Geçen sene Seyit Rıza’nın köyünde anma yapılmıştı,büyük ihtimal yine yapılır.Merkezden servis kalkmıştı,ama biz kaçırdığımız için bu dağlık köye arazi aracı kiralayarak çıkmıştık (60 TL).Köy Seyit Rıza’nın idamından sonra yıkıldığı için birkaç harabeden başka bir şey kalmamıştı.Zaten Seyit Rıza’nın köyüne giderken de bu sefer 90’larda yakılan,yıkılan köyleri de görebiliyorsunuz ek olarak.
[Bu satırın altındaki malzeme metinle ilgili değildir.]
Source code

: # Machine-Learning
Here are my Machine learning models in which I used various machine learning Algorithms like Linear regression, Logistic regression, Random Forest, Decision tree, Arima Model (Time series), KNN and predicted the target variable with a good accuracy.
Kaldığımız üç günde de sonradan şehir efsanesine dönen 3-5 anarşistin komün hayatı yaşadığı köyü aramak vardı,ama bulamadık tabi.Gerçi komün köyü görmek isteyen Pertek Kurmeş Köyü’ne de gidebilir.Yönetmen Kazım Öz’ün de köyü olan Kurmeş’in Munzur Festivali ile yakın veya eş zamanlı festivali oluyor hatta.
Görmediklerimiz arasında ise Dersim’in kutsallık açısından en önemli yeri olan Düzgün Baba Dağı var.Ama buraya çıkmak epey zorlu bir işmiş öğrendiğimiz kadarıyla.Munzur'da rafting de denenmeli,geçen sene yapamamıştık.İnşallah bu sene yaparız.













Festival programı geçen sene festivalden çok kısa bir süre açıklanmıştı.Bunun için etkinliklere göre program yapmakta hızlı davranılmalı.
Dönüşte alınması gerekenler ise başta dağ sarımsağı ve bal söyleyebilirim.Dağ sarımsağı bildiğimiz sarımsaktan farklı olarak içi çok yapılı değil,her birinden tek tane çıkıyor ve aromatik yapısı oldukça farklı.Dersim'in öyle muhafazakar yapısı olmasa da politik ortamından ötürü kontrollü içmekte fayda var.Tabi en önemlisi çevreyi kirletmemekte.